しかし、今季はプレシーズンの沖縄キャンプからボランチの一角で紅白戦や対外試合での”Bチーム”に入る姿が目立ち、ここまで公式戦の出場はゼロだった。声が掛かってウォーミングアップエリアからベンチ前へ来た時、MF安居海渡が後半途中に足をつっていたことからボランチへの投入も予感された中、後半39分にMFマテウス・サヴィオとの交代でトップ下に投入された。
その1分後、ピッチに残す決断をされた安居が中盤でボールカットをすると、小森へ縦パスを入れた。この時に早川は3人目の動きで小森の近くまで来ていた。小森がフリックする選択も、小森のコントロールが少し流れたところを早川がスイッチしていく選択もありそうだったが、「自分もボールを触ろうとしたのは多分映像でも見てくれていた方は分かると思うんですけど、飛絢君の方が状態も良かったし、押せ押せのタイミングで、自分が状況の悪い中で触ってもあれだったんで、飛絢君ならシュートを打ってくれるとも信じていた」と、ゴール前へ抜けていった。
その結果、小森は前を向きなおしてペナルティーエリア内まで侵入して右足シュートを放ち、相手にも当たったボールがゴールへ吸い込まれた。これが決勝ゴールになってチームを勝利に導いたが、小森は「あれは良い動きだったですね。センターバックも多分、その動きによって色々迷ったと思うので、すごく良い動きだったと思います」と、早川が背後へ抜けだしていったプレーについて話した。
早川のポジションは、仮に小森のシュートがGKに弾かれても高い確率で詰められそうなものだった。自身も「あの時キーパーが触っていたとしても自分しかいなかったと思うので、その時は自分が決めることはできていたのかなと思います」と話している。そうした意味でも、一石二鳥となる動きだった。
今季、トップ下をメインに出場してリーグ戦で7得点しているMF渡邊凌磨が、7月23日の湘南ベルマーレ戦で負傷交代して戦線を離脱している。
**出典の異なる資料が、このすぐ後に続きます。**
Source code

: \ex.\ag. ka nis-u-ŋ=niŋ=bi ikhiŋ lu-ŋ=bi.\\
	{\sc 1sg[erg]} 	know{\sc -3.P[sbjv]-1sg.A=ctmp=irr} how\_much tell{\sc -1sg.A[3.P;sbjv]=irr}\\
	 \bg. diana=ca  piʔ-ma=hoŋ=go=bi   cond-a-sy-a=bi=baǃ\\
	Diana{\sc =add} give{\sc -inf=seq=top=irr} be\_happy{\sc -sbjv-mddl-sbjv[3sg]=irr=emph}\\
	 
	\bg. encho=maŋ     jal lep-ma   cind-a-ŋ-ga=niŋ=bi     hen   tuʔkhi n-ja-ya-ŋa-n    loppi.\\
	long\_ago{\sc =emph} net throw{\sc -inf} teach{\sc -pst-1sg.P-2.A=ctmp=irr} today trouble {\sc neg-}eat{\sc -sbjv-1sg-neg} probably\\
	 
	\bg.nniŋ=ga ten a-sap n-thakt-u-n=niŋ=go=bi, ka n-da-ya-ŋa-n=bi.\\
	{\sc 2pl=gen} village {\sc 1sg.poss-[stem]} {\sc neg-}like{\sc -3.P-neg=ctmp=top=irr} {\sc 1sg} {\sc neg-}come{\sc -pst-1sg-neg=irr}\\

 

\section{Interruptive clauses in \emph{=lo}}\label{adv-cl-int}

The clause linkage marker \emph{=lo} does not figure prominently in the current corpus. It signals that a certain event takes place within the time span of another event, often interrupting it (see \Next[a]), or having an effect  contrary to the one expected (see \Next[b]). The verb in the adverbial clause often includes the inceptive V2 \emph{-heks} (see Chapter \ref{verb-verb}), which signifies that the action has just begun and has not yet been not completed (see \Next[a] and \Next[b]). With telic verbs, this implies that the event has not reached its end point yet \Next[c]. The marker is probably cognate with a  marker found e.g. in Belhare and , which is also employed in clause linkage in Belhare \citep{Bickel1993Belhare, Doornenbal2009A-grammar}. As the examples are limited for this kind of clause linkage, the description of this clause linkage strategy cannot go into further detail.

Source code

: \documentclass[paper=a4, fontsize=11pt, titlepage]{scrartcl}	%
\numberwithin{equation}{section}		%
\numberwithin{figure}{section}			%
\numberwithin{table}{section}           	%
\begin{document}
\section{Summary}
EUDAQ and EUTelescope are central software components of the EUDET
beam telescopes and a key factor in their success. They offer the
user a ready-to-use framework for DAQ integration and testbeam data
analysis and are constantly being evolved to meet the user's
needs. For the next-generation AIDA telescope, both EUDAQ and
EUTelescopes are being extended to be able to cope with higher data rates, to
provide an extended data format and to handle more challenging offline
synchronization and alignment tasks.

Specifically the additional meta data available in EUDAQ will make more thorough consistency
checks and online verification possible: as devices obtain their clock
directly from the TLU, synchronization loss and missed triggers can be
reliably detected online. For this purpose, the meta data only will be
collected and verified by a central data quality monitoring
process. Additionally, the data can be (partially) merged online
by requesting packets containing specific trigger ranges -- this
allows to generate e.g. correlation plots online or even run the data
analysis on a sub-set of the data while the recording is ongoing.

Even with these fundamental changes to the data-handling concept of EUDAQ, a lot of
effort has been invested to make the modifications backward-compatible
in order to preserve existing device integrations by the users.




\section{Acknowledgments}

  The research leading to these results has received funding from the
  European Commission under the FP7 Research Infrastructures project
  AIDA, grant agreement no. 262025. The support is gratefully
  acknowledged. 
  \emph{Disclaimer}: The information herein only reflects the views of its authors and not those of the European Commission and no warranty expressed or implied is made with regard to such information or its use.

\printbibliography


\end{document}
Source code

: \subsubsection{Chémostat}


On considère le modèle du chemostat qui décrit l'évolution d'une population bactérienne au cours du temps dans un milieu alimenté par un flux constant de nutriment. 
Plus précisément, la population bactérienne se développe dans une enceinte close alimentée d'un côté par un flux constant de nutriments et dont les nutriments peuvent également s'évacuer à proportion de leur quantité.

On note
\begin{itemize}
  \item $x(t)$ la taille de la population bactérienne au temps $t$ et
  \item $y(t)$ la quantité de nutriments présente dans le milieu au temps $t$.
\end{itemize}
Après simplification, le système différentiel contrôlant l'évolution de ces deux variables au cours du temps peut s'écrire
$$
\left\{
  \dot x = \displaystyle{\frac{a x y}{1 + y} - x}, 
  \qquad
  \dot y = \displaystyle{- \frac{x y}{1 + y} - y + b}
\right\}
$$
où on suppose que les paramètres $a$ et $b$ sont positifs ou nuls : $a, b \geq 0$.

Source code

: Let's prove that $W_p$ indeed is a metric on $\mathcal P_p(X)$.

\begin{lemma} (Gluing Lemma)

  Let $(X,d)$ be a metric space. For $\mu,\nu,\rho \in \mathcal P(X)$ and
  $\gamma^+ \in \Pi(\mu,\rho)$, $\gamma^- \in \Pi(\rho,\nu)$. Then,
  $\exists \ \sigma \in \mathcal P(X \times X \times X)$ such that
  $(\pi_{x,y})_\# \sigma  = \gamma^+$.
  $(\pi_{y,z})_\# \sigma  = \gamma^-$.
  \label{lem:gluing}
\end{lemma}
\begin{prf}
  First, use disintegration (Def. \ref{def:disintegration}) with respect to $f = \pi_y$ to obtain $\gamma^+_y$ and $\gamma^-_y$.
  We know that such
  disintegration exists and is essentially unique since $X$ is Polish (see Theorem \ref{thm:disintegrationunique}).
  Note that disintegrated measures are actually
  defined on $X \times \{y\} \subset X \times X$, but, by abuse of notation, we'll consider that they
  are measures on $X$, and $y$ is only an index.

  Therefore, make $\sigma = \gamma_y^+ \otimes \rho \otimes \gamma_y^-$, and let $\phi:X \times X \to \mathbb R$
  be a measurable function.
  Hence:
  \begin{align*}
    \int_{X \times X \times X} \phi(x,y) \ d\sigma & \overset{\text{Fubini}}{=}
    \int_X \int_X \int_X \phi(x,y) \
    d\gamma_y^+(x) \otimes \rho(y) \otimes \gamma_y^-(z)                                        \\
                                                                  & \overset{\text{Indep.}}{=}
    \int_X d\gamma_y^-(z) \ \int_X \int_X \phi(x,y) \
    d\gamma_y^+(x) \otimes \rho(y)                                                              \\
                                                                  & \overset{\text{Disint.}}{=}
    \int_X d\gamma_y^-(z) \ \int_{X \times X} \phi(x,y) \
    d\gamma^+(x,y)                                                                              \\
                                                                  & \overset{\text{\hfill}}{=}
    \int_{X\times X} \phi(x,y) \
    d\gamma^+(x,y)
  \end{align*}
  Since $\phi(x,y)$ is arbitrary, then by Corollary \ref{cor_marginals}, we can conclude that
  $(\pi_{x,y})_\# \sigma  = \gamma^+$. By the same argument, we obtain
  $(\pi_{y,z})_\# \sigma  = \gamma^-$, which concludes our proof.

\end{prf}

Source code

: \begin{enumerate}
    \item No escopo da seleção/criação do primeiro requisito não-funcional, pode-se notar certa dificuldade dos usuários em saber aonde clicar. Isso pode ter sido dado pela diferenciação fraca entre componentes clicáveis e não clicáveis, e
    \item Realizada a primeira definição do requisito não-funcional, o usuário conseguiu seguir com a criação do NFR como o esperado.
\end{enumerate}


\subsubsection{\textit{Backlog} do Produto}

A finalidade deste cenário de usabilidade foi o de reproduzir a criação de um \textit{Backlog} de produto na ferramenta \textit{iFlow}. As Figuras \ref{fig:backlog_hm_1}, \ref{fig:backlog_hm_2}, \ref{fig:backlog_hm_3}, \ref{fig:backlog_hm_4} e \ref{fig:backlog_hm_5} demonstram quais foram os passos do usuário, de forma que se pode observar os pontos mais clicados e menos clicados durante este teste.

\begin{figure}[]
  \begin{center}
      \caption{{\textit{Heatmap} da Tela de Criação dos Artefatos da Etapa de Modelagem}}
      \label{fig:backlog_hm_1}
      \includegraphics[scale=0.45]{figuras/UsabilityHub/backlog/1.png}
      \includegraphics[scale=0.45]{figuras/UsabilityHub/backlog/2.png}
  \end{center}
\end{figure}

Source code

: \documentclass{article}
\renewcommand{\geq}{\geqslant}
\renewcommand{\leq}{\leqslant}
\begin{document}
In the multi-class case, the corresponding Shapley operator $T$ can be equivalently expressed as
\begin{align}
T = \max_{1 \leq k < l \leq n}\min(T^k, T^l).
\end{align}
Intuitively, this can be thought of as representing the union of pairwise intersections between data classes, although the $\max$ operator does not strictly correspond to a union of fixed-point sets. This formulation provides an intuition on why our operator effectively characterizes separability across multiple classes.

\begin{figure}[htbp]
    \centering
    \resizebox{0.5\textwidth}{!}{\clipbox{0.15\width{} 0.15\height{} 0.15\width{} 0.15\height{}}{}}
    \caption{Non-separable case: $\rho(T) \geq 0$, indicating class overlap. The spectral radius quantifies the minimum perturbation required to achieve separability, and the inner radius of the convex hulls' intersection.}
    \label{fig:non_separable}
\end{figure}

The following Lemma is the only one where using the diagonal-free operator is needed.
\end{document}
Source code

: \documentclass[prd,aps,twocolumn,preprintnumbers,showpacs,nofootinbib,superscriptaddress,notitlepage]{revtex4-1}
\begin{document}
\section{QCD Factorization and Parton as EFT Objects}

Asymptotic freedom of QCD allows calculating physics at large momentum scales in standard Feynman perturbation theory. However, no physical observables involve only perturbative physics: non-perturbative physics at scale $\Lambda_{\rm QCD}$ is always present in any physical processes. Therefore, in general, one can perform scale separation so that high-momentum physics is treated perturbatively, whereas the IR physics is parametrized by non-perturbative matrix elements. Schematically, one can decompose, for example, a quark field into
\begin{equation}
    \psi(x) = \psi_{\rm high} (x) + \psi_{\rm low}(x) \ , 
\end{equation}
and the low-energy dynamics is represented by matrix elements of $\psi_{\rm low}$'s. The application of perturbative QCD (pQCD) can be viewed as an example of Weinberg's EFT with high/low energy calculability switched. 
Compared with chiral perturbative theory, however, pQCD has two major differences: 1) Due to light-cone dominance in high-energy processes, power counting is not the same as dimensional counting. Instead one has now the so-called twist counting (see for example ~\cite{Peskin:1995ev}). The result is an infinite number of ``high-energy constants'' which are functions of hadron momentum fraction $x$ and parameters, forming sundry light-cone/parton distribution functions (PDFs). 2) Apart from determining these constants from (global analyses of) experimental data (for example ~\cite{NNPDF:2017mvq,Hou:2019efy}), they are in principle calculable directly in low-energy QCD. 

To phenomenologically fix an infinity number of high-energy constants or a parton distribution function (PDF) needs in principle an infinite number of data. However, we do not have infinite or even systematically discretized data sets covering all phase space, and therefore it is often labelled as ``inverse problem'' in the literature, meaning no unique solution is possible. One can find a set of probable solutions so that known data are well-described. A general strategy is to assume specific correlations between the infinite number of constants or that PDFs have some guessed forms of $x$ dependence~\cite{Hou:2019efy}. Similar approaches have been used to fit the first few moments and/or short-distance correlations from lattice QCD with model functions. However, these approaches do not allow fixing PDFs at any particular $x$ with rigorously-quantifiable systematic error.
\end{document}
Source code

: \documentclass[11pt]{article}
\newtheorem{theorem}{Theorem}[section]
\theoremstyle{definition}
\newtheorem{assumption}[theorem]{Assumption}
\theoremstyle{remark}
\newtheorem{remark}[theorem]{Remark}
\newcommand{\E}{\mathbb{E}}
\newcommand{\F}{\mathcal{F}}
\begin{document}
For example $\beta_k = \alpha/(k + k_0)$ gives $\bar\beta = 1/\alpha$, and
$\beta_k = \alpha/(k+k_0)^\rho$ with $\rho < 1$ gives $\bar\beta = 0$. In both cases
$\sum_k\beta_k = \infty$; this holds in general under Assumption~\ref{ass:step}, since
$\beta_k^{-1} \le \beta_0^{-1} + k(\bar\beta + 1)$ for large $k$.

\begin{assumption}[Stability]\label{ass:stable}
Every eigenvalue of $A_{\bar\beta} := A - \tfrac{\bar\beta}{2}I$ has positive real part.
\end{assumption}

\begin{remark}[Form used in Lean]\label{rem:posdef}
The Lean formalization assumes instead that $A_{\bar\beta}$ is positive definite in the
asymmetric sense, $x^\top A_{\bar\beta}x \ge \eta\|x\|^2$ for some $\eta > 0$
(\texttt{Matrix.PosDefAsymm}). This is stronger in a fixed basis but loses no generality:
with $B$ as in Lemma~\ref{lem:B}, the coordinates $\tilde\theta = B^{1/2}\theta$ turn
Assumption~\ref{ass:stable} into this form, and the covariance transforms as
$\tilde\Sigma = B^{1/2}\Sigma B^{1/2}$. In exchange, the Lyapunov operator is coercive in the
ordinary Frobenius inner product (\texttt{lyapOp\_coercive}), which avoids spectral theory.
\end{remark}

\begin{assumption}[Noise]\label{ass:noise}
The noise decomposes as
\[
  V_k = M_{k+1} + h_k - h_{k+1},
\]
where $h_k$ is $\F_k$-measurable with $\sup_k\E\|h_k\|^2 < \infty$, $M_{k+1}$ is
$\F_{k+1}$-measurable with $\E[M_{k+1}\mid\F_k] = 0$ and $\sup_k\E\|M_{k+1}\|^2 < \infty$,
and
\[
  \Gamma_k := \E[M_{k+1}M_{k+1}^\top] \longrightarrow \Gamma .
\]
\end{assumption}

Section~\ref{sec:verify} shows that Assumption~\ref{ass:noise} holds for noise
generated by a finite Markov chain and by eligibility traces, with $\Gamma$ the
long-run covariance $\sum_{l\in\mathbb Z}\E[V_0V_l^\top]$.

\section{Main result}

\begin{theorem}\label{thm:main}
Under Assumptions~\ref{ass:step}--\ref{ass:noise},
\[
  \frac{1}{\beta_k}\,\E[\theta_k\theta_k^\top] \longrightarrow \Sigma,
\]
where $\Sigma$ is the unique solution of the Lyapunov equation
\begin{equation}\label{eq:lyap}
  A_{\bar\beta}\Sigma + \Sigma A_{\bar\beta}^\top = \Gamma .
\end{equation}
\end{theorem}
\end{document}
トップ下はサヴィオが務めることが多いが、ボールを受けに下がることや自身の前を広く使えるようなポジション取りをすることが多いだけに、早川が見せた中央突破のパターンとして背後に抜ける動きは浦和に欠けているものだった。
自身が「(前線に)スペシャルな選手が多いので、その選手たちをどうやって生かすか、どういう風にやりやすいように動くかっていうのは自分のボールを関与をしていないところでの特徴だと思っている」と話すように、早川は周囲を生かしつつゴール前での決定的な場面に絡んでいく良さを見せた。ここまでチャンスに恵まれてこなかった19歳だが、シーズン後半戦に浦和の攻撃を活性化させるヒントを体現するようなプレーを見せていた。